### Data section
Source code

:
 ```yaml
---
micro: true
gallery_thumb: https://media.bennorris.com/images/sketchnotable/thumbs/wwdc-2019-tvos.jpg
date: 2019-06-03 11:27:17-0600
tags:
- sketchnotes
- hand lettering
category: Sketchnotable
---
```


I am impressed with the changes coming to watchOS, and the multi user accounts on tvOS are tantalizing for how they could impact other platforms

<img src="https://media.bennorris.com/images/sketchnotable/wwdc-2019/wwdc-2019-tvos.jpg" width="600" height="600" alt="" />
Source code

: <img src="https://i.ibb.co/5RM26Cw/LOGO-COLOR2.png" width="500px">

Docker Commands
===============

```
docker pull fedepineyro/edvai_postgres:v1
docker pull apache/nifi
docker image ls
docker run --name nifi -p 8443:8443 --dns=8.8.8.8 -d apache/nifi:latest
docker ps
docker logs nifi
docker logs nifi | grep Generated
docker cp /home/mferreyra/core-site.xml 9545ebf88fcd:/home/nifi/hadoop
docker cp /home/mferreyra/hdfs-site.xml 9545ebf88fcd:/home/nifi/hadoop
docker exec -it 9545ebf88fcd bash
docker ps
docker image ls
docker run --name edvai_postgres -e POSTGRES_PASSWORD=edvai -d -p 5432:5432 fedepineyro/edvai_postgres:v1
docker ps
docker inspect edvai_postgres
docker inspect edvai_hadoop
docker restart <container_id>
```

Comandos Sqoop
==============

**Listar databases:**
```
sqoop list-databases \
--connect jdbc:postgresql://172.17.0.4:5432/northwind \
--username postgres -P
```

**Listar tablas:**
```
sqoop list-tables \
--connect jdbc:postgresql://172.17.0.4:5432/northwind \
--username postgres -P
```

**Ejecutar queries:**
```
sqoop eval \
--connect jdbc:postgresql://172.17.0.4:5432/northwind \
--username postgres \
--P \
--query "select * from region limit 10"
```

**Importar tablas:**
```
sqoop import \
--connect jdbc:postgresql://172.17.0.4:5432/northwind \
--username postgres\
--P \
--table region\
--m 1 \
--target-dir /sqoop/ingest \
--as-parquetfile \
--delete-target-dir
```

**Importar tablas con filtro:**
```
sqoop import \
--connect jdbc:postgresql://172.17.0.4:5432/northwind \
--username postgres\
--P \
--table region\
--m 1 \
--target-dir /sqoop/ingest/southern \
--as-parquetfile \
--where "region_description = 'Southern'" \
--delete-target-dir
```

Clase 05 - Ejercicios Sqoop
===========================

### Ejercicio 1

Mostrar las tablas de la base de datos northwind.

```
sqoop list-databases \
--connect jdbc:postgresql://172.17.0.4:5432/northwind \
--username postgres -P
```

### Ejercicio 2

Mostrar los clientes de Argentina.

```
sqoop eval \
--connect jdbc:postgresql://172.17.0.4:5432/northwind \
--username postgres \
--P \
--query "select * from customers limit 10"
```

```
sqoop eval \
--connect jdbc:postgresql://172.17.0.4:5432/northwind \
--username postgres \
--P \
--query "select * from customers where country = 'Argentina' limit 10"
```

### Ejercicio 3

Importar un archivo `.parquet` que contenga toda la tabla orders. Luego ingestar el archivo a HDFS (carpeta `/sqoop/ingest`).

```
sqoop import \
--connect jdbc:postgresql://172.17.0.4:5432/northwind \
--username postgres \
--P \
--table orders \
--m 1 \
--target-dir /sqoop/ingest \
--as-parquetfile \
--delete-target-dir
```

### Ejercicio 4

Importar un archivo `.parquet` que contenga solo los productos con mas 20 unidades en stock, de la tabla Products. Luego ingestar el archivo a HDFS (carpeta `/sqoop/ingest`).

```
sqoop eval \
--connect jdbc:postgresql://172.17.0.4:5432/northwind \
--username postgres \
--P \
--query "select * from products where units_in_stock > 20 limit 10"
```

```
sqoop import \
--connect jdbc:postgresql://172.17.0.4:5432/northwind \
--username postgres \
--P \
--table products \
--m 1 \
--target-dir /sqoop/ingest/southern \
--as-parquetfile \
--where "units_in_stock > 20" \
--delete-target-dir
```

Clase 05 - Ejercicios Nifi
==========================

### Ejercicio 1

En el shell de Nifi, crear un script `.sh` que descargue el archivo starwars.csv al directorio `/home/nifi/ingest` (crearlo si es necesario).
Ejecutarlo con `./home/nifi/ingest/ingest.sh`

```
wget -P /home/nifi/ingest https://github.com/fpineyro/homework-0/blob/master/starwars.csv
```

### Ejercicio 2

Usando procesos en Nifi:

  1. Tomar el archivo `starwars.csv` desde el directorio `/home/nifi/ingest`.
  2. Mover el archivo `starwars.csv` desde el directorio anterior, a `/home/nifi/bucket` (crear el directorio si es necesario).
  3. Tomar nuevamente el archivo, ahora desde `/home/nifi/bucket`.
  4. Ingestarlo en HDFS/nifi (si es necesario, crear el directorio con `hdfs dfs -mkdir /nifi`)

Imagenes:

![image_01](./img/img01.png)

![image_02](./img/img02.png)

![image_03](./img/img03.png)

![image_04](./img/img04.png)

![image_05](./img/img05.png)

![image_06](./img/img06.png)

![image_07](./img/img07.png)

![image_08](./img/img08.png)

### What is being asked
All of the entries should be written out again exactly.

### Output of the exercise
Source code

:
 ```yaml
---
micro: true
gallery_thumb: https://media.bennorris.com/images/sketchnotable/thumbs/wwdc-2019-tvos.jpg
date: 2019-06-03 11:27:17-0600
tags:
- sketchnotes
- hand lettering
category: Sketchnotable
---
```


I am impressed with the changes coming to watchOS, and the multi user accounts on tvOS are tantalizing for how they could impact other platforms

<img src="https://media.bennorris.com/images/sketchnotable/wwdc-2019/wwdc-2019-tvos.jpg" width="600" height="600" alt="" />
Source code

: <img src="https://i.ibb.co/5RM26Cw/LOGO-COLOR2.png" width="500px">

Docker Commands
===============

```
docker pull fedepineyro/edvai_postgres:v1
docker pull apache/nifi
docker image ls
docker run --name nifi -p 8443:8443 --dns=8.8.8.8 -d apache/nifi:latest
docker ps
docker logs nifi
docker logs nifi | grep Generated
docker cp /home/mferreyra/core-site.xml 9545ebf88fcd:/home/nifi/hadoop
docker cp /home/mferreyra/hdfs-site.xml 9545ebf88fcd:/home/nifi/hadoop
docker exec -it 9545ebf88fcd bash
docker ps
docker image ls
docker run --name edvai_postgres -e POSTGRES_PASSWORD=edvai -d -p 5432:5432 fedepineyro/edvai_postgres:v1
docker ps
docker inspect edvai_postgres
docker inspect edvai_hadoop
docker restart <container_id>
```

Comandos Sqoop
==============

**Listar databases:**
```
sqoop list-databases \
--connect jdbc:postgresql://172.17.0.4:5432/northwind \
--username postgres -P
```

**Listar tablas:**
```
sqoop list-tables \
--connect jdbc:postgresql://172.17.0.4:5432/northwind \
--username postgres -P
```

**Ejecutar queries:**
```
sqoop eval \
--connect jdbc:postgresql://172.17.0.4:5432/northwind \
--username postgres \
--P \
--query "select * from region limit 10"
```

**Importar tablas:**
```
sqoop import \
--connect jdbc:postgresql://172.17.0.4:5432/northwind \
--username postgres\
--P \
--table region\
--m 1 \
--target-dir /sqoop/ingest \
--as-parquetfile \
--delete-target-dir
```

**Importar tablas con filtro:**
```
sqoop import \
--connect jdbc:postgresql://172.17.0.4:5432/northwind \
--username postgres\
--P \
--table region\
--m 1 \
--target-dir /sqoop/ingest/southern \
--as-parquetfile \
--where "region_description = 'Southern'" \
--delete-target-dir
```

Clase 05 - Ejercicios Sqoop
===========================

### Ejercicio 1

Mostrar las tablas de la base de datos northwind.

```
sqoop list-databases \
--connect jdbc:postgresql://172.17.0.4:5432/northwind \
--username postgres -P
```

### Ejercicio 2

Mostrar los clientes de Argentina.

```
sqoop eval \
--connect jdbc:postgresql://172.17.0.4:5432/northwind \
--username postgres \
--P \
--query "select * from customers limit 10"
```

```
sqoop eval \
--connect jdbc:postgresql://172.17.0.4:5432/northwind \
--username postgres \
--P \
--query "select * from customers where country = 'Argentina' limit 10"
```

### Ejercicio 3

Importar un archivo `.parquet` que contenga toda la tabla orders. Luego ingestar el archivo a HDFS (carpeta `/sqoop/ingest`).

```
sqoop import \
--connect jdbc:postgresql://172.17.0.4:5432/northwind \
--username postgres \
--P \
--table orders \
--m 1 \
--target-dir /sqoop/ingest \
--as-parquetfile \
--delete-target-dir
```

### Ejercicio 4

Importar un archivo `.parquet` que contenga solo los productos con mas 20 unidades en stock, de la tabla Products. Luego ingestar el archivo a HDFS (carpeta `/sqoop/ingest`).

```
sqoop eval \
--connect jdbc:postgresql://172.17.0.4:5432/northwind \
--username postgres \
--P \
--query "select * from products where units_in_stock > 20 limit 10"
```

```
sqoop import \
--connect jdbc:postgresql://172.17.0.4:5432/northwind \
--username postgres \
--P \
--table products \
--m 1 \
--target-dir /sqoop/ingest/southern \
--as-parquetfile \
--where "units_in_stock > 20" \
--delete-target-dir
```

Clase 05 - Ejercicios Nifi
==========================

### Ejercicio 1

En el shell de Nifi, crear un script `.sh` que descargue el archivo starwars.csv al directorio `/home/nifi/ingest` (crearlo si es necesario).
Ejecutarlo con `./home/nifi/ingest/ingest.sh`

```
wget -P /home/nifi/ingest https://github.com/fpineyro/homework-0/blob/master/starwars.csv
```

### Ejercicio 2

Usando procesos en Nifi:

  1. Tomar el archivo `starwars.csv` desde el directorio `/home/nifi/ingest`.
  2. Mover el archivo `starwars.csv` desde el directorio anterior, a `/home/nifi/bucket` (crear el directorio si es necesario).
  3. Tomar nuevamente el archivo, ahora desde `/home/nifi/bucket`.
  4. Ingestarlo en HDFS/nifi (si es necesario, crear el directorio con `hdfs dfs -mkdir /nifi`)

Imagenes:

![image_01](./img/img01.png)

![image_02](./img/img02.png)

![image_03](./img/img03.png)

![image_04](./img/img04.png)

![image_05](./img/img05.png)

![image_06](./img/img06.png)

![image_07](./img/img07.png)

![image_08](./img/img08.png)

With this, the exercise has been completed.